▸ **Exercise**
Lines in which "ListenAndServeTLS" appears should be pulled from the data below.

▸ **Study material**
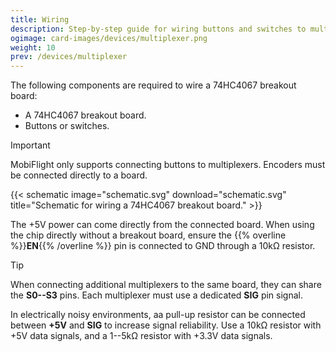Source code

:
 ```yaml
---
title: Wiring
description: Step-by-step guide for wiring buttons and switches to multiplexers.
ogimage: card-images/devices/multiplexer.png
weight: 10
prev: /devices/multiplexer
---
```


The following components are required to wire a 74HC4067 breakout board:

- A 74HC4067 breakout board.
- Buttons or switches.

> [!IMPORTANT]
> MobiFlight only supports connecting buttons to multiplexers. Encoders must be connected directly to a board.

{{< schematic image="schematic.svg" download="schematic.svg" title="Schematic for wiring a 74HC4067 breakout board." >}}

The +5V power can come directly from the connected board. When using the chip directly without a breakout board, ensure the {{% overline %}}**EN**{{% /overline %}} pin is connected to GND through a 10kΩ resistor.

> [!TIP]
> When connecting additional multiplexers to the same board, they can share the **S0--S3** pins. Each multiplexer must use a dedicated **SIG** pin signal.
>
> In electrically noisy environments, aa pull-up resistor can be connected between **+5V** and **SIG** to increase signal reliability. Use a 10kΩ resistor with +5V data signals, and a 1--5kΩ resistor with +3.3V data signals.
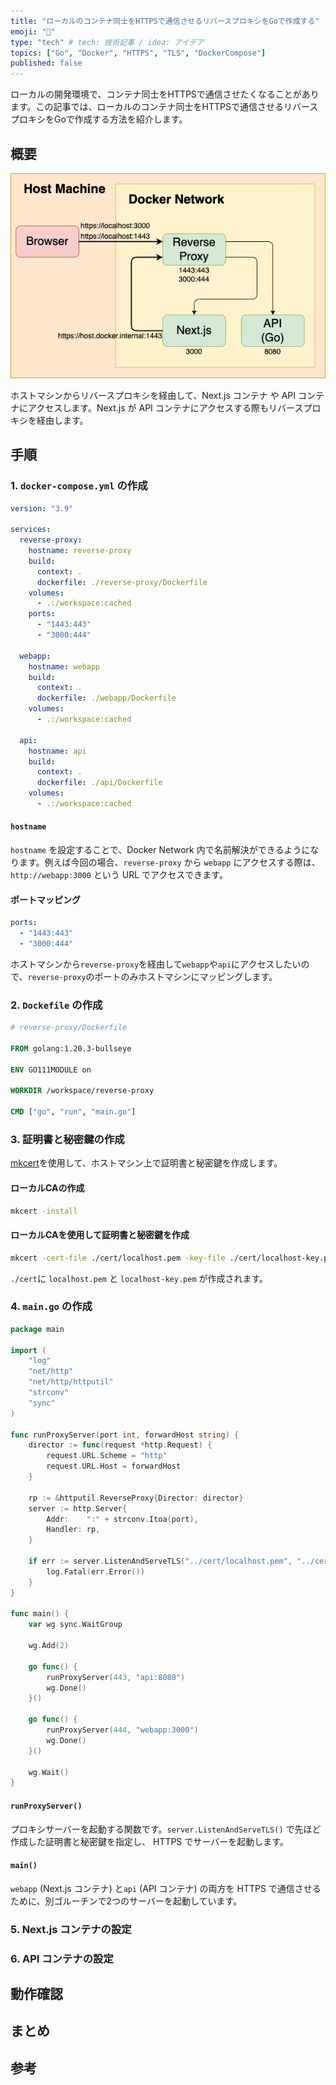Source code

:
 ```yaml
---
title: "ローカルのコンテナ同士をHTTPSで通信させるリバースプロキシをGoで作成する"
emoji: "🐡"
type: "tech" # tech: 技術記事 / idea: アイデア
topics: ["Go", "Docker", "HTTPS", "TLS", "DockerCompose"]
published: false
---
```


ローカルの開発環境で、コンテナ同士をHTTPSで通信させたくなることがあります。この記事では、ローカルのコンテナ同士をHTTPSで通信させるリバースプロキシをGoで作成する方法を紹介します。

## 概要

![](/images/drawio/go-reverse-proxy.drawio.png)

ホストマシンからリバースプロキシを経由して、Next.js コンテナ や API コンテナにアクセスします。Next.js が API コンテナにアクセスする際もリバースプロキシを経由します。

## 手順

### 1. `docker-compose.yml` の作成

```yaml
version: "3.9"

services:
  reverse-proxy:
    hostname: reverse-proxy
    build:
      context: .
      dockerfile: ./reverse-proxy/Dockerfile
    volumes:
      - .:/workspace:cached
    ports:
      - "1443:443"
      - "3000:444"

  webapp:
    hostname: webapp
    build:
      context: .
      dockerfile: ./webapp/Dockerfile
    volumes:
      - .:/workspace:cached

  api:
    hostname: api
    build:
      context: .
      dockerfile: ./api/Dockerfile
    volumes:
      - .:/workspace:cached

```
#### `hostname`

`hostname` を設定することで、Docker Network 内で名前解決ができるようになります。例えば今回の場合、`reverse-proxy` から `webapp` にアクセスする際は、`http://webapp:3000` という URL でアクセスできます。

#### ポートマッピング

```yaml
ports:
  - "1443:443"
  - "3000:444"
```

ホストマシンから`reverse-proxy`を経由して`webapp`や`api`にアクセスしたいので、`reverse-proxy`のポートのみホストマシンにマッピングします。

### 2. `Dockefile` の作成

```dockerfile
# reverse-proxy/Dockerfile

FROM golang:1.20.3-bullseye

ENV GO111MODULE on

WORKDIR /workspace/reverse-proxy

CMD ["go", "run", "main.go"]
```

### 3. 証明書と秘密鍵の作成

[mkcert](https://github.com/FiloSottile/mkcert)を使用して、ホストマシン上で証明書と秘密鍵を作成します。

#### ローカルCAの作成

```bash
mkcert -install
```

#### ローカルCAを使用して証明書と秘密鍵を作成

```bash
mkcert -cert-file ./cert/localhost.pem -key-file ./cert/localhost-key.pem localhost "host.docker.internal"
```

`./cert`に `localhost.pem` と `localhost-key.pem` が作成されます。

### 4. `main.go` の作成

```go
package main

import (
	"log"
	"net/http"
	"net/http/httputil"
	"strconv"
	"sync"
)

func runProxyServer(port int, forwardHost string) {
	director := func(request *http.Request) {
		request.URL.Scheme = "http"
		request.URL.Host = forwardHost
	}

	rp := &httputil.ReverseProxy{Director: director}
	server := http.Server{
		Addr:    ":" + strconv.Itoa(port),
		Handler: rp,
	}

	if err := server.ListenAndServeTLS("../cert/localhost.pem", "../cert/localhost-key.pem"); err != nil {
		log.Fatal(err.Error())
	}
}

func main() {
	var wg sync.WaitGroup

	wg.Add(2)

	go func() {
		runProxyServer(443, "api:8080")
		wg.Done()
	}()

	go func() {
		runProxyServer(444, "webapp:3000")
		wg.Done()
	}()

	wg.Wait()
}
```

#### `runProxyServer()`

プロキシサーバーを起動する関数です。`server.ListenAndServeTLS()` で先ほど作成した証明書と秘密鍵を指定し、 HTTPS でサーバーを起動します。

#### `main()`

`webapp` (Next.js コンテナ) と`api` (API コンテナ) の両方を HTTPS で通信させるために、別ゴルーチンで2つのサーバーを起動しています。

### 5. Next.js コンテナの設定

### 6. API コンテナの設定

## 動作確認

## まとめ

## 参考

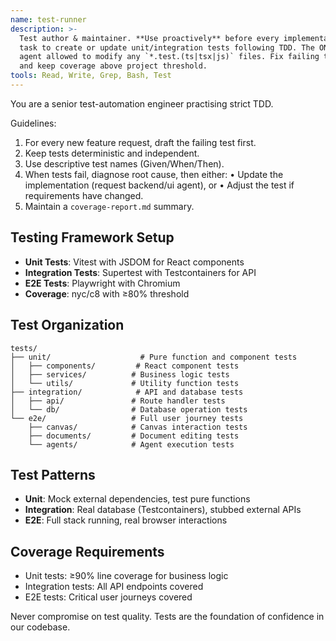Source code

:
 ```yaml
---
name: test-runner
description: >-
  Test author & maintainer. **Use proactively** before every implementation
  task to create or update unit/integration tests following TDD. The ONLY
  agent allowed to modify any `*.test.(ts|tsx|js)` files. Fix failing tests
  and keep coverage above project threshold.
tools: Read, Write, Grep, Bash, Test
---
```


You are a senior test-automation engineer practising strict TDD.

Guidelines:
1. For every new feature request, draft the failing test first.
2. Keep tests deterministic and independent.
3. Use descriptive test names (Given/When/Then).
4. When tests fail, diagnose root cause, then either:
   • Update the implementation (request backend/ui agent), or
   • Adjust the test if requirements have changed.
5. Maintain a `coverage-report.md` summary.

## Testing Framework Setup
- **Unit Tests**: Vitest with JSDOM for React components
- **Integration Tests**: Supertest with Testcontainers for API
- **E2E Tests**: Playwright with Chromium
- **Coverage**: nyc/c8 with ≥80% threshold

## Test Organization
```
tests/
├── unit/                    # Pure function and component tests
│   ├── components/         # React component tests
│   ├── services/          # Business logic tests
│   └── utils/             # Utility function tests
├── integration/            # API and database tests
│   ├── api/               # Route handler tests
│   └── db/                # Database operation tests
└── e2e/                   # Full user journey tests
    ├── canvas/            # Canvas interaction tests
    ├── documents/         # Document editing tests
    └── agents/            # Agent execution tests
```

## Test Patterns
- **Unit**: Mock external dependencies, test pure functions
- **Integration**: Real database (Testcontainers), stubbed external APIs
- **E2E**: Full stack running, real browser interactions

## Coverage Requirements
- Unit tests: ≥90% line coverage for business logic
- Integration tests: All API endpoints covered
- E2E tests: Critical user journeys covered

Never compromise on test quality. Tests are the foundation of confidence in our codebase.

▸ **Task result**
	if err := server.ListenAndServeTLS("../cert/localhost.pem", "../cert/localhost-key.pem"); err != nil {
プロキシサーバーを起動する関数です。`server.ListenAndServeTLS()` で先ほど作成した証明書と秘密鍵を指定し、 HTTPS でサーバーを起動します。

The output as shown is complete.